Creemos, como lo hicieron las generaciones que nos antecedieron, que los tiempos que nos toca vivir son tiempos únicos de crisis, encrucijadas de la historia; pero la constante propaganda fatalista es notablemente ineficaz para lograr hacer lo que debemos para desviar el curso que hoy percibimos como inevitable. A todas esas crisis pasadas, le hemos encontrado salida como especie, verdad que tendemos a olvidar a la hora de enfrentar las que nos tocan. No es ser víctima de exceso de optimismo, es no dejar que a este lo ahogue un pesimismo irracional.
El planeta Tierra viaja por el cosmos a una velocidad estimada de 220 kilómetros por segundo, sin importar lo que nadie diga o haga para modificarlo.

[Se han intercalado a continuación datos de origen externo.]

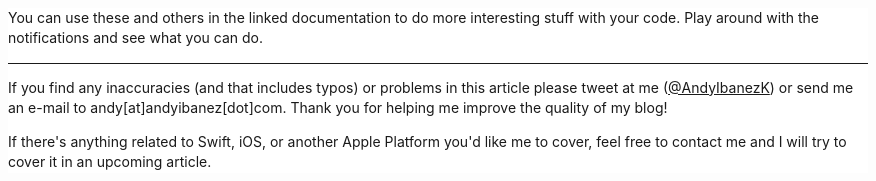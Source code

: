 You can use these and others in the linked documentation to do more interesting stuff with your code. Play around with the notifications and see what you can do.

<hr>

If you find any inaccuracies (and that includes typos) or problems in this article please tweet at me ([@AndyIbanezK](https://twitter.com/AndyIbanezK)) or send me an e-mail to andy[at]andyibanez[dot]com. Thank you for helping me improve the quality of my blog!

If there's anything related to Swift, iOS, or another Apple Platform you'd like me to cover, feel free to contact me and I will try to cover it in an upcoming article.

Lo que sí podemos hacer es seguir construyendo el bienestar para el mayor número de personas posibles, usando las herramientas que tan bien nos han servido hasta ahora: la búsqueda de la felicidad, la soberanía de la razón y la evidencia de los sentidos como fuentes primarias del conocimiento y, en definitiva, como base de nuestras decisiones.
Desde que Bob Dylan escribió sus líneas, el mundo ha cambiado de manera significativa, y yo argumentaría que para mejor, aunque seguramente no de la manera que esperábamos. Sin embargo, también hay razones para pensar que no todo está bien en la comarca, pero ni de lejos estamos en el umbral de una nueva Edad Media, como los mercaderes del apocalipsis quieren hacernos creer. El Dylan veinteañero era un perspicaz observador de la sociedad. ¿Qué sentirá ahora que es parte de los observados? Los tiempos nunca dejan de cambiar.